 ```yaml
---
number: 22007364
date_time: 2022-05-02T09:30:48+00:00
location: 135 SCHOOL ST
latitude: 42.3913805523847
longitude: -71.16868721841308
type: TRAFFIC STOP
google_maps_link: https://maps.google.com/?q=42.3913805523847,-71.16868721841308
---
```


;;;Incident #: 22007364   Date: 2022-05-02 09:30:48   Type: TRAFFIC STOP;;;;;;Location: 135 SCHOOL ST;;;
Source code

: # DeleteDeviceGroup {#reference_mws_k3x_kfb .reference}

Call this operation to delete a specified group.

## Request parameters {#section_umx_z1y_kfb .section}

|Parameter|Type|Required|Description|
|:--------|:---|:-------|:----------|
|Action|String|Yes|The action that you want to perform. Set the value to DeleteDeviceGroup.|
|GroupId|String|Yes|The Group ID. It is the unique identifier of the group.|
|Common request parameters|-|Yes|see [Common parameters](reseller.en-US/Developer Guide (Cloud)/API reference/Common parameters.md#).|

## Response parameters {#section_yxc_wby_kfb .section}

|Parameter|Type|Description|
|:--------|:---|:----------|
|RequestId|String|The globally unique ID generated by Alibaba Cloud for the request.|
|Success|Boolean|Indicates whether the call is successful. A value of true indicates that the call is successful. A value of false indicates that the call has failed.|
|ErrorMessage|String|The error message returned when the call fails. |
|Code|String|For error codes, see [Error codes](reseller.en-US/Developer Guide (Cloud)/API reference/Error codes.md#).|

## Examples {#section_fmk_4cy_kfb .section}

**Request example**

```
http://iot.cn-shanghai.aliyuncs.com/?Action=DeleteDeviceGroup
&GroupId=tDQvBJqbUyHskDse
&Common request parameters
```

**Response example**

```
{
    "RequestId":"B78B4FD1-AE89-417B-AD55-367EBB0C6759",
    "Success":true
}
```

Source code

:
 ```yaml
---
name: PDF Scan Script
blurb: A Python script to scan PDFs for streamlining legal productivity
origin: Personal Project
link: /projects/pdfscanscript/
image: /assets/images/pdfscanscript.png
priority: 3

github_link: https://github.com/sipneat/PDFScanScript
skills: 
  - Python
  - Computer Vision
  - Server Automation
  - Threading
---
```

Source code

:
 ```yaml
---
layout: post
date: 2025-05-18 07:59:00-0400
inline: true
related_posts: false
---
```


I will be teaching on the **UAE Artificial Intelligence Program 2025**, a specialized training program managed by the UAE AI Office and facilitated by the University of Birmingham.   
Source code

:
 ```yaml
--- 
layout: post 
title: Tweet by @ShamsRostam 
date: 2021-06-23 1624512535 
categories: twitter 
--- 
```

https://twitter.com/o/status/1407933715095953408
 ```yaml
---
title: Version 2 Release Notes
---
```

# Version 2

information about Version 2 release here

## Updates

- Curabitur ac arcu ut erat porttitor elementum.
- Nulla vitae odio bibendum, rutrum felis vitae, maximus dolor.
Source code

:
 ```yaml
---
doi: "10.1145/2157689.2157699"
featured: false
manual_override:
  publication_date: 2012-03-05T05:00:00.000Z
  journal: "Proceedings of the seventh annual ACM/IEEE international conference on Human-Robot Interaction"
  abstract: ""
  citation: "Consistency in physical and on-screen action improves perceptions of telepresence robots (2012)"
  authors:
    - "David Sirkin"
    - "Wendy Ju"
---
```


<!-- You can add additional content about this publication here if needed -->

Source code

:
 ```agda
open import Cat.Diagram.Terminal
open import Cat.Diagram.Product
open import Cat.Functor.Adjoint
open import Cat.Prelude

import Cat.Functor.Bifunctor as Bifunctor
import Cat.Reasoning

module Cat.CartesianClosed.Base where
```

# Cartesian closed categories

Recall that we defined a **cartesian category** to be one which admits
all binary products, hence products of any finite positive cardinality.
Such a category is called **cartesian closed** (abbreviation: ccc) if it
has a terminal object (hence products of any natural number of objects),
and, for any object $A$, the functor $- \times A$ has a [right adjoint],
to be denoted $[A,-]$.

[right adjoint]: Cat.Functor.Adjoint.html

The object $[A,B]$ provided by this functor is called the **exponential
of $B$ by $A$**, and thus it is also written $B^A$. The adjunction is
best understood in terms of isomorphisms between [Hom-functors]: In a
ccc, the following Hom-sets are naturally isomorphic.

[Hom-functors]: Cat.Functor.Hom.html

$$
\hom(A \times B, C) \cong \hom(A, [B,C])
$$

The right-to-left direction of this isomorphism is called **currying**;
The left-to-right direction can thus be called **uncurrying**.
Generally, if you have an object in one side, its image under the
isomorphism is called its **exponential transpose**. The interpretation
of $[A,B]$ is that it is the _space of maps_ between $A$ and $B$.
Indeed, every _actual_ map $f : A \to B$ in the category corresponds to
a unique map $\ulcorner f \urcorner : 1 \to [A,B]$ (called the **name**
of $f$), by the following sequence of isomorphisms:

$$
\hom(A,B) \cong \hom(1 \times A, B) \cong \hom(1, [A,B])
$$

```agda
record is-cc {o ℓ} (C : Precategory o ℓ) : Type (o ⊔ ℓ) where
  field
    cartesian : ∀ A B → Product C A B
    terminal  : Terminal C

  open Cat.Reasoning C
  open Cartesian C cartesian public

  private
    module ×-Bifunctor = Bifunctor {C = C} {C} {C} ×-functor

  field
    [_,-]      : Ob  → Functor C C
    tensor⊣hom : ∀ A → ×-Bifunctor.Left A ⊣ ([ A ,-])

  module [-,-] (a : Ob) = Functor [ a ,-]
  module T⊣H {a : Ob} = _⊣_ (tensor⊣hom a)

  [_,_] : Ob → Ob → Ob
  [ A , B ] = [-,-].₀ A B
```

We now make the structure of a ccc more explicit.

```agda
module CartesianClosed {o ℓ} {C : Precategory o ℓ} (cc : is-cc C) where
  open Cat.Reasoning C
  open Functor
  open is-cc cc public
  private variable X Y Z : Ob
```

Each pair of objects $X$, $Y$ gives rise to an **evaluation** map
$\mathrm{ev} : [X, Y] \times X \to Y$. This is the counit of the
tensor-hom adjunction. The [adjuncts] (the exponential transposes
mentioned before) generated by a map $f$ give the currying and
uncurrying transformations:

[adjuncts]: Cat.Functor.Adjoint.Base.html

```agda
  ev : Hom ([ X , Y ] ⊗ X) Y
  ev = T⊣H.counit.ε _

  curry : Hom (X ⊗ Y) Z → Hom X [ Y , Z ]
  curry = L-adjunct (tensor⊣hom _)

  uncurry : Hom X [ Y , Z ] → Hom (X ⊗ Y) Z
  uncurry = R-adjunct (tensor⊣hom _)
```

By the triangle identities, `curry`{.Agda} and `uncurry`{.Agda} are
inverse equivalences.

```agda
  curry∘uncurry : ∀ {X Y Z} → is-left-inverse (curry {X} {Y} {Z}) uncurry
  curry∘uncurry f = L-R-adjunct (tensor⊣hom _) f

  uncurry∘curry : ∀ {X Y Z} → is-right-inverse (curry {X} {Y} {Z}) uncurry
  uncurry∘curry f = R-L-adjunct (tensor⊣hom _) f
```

# # # # #

_What to work on_.
Going down from the first line of the entries above, restate each line word for word until the line holding "value to DeleteDeviceGroup.|" is done.

_Solution_.
 ```yaml
---
number: 22007364
date_time: 2022-05-02T09:30:48+00:00
location: 135 SCHOOL ST
latitude: 42.3913805523847
longitude: -71.16868721841308
type: TRAFFIC STOP
google_maps_link: https://maps.google.com/?q=42.3913805523847,-71.16868721841308
---
```


;;;Incident #: 22007364   Date: 2022-05-02 09:30:48   Type: TRAFFIC STOP;;;;;;Location: 135 SCHOOL ST;;;
Source code

: # DeleteDeviceGroup {#reference_mws_k3x_kfb .reference}

Call this operation to delete a specified group.

## Request parameters {#section_umx_z1y_kfb .section}

|Parameter|Type|Required|Description|
|:--------|:---|:-------|:----------|
|Action|String|Yes|The action that you want to perform. Set the value to DeleteDeviceGroup.|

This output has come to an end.